Tap water is even worse in terms of pH instability because it is chock full of elements that will affect pH. Calcium and magnesium, which are known to cause pH instabilities, are probably the largest contributors to pH fluctuations in tap water. This is one of the reasons why so many hydroponic growers use filtration devices to remove excessive amounts of these elements found in tap water. Growers with hard water often experience constant problems with pH stabilization due to the high concentration of calcium and magnesium.


The nutrients used by hydroponic growers also have a direct influence on the solution’s pH. In fact, the higher the concentration (measured in parts per million), the greater the influence nutrients have over the pH of the solution.
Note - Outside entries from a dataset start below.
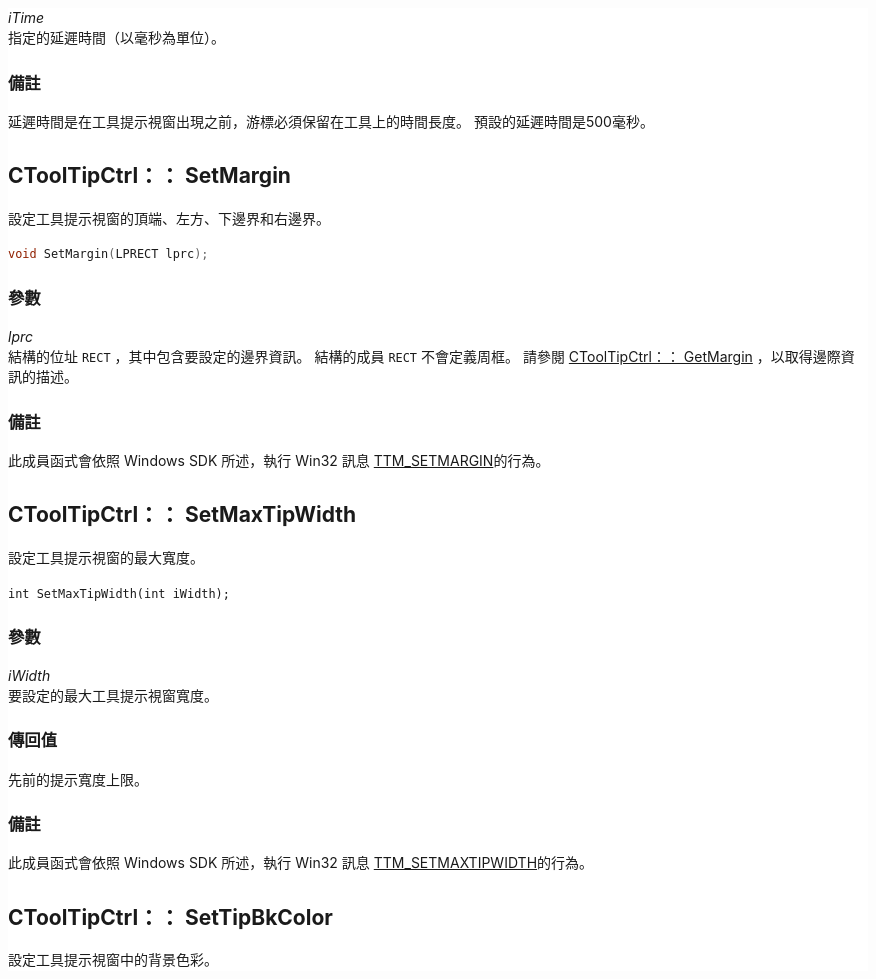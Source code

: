 *iTime*<br/>
指定的延遲時間（以毫秒為單位）。

### <a name="remarks"></a>備註

延遲時間是在工具提示視窗出現之前，游標必須保留在工具上的時間長度。 預設的延遲時間是500毫秒。

## <a name="ctooltipctrlsetmargin"></a><a name="setmargin"></a> CToolTipCtrl：： SetMargin

設定工具提示視窗的頂端、左方、下邊界和右邊界。

```cpp
void SetMargin(LPRECT lprc);
```

### <a name="parameters"></a>參數

*lprc*<br/>
結構的位址 `RECT` ，其中包含要設定的邊界資訊。 結構的成員 `RECT` 不會定義周框。 請參閱 [CToolTipCtrl：： GetMargin](#getmargin) ，以取得邊際資訊的描述。

### <a name="remarks"></a>備註

此成員函式會依照 Windows SDK 所述，執行 Win32 訊息 [TTM_SETMARGIN](/windows/win32/Controls/ttm-setmargin)的行為。

## <a name="ctooltipctrlsetmaxtipwidth"></a><a name="setmaxtipwidth"></a> CToolTipCtrl：： SetMaxTipWidth

設定工具提示視窗的最大寬度。

```
int SetMaxTipWidth(int iWidth);
```

### <a name="parameters"></a>參數

*iWidth*<br/>
要設定的最大工具提示視窗寬度。

### <a name="return-value"></a>傳回值

先前的提示寬度上限。

### <a name="remarks"></a>備註

此成員函式會依照 Windows SDK 所述，執行 Win32 訊息 [TTM_SETMAXTIPWIDTH](/windows/win32/Controls/ttm-setmaxtipwidth)的行為。

## <a name="ctooltipctrlsettipbkcolor"></a><a name="settipbkcolor"></a> CToolTipCtrl：： SetTipBkColor

設定工具提示視窗中的背景色彩。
Nutrients affect pH in a few different ways. First, as the chemical compounds are broken down by enzymes or microorganisms, some are absorbed by the plant, but the remaining portion is left in the solution to contribute to the pH. For example, when a chemical compound is broken down for nutrient absorption and produces leftover molecules that are alkaline, the pH of the solution will rise (become more alkaline).
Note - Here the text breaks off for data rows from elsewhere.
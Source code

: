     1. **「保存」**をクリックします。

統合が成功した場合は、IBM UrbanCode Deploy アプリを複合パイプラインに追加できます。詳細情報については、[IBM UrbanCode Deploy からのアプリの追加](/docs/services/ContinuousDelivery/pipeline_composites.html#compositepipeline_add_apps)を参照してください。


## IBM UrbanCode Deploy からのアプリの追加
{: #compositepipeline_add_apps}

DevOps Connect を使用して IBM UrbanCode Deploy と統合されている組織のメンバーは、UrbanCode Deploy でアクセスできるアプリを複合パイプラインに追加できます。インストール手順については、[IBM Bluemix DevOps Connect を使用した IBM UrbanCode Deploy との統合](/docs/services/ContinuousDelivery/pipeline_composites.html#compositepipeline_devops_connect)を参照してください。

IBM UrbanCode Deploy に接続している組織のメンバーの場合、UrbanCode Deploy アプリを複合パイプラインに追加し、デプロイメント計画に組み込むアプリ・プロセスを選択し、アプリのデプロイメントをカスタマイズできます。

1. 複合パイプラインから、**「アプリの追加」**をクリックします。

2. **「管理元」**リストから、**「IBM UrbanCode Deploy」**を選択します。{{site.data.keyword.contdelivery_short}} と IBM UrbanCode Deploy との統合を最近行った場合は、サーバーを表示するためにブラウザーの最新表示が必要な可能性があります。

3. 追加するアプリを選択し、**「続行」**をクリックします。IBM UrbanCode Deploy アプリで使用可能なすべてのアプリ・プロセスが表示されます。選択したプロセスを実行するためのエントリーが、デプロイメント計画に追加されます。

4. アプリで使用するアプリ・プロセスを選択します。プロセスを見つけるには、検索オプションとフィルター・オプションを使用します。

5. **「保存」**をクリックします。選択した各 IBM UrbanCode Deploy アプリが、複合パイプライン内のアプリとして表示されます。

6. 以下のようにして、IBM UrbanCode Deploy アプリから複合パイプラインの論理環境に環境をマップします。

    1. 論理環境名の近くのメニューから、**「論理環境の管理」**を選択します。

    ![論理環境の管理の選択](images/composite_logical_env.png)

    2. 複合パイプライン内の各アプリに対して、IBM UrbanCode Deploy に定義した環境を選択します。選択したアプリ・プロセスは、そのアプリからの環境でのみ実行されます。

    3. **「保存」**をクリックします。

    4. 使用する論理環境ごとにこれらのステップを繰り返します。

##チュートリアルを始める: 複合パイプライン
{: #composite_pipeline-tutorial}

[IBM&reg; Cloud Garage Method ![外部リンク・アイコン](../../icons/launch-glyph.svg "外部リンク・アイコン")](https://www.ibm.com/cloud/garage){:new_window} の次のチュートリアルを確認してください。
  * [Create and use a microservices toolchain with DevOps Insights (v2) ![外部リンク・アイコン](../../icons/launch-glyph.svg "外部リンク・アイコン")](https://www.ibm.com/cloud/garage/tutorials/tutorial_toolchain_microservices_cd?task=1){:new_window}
It’s not just the remaining molecules and their pH that affect the solution’s overall pH, however. The plants themselves, as they absorb nutrient ions, give off ions in return. For example, when a plant absorbs potassium ions, it gives off hydrogen ions in return. Hydrogen ions are acidic and result in a lowering of the pH. On the other hand, a plant gives off hydroxyl ions when it absorbs nitrogen ions, resulting in a rise of pH.

Growing medium

Last, but not least, is the medium. Although most growing mediums are stable, their chemical composition still affects the pH of the nutrient solution. There are countless chemical and biochemical processes happening in and around the medium, all of which affect the pH of the nutrient solution. Hydroponic gardening has an extremely high absorption rate and, teamed with a comparably high concentration of nutrients, the medium is ultra-sensitive to these chemical and biochemical processes. In nature, soil acts as a large-volume natural pH stabilizer. The pH stabilizer in hydroponic gardens is the solution itself, which is extremely weak in terms of being an effective buffer. As the concentration of a nutrient solution changes due to absorption by the plant or evaporation of the water, the pH will also change.

Hydroponic gardening speeds up virtually every biological process and, in turn, can accelerate pH fluctuations. In order to maintain a pH “sweet spot,” growers must gain a heightened understanding of all the contributing factors that affect the pH of the nutrient solution.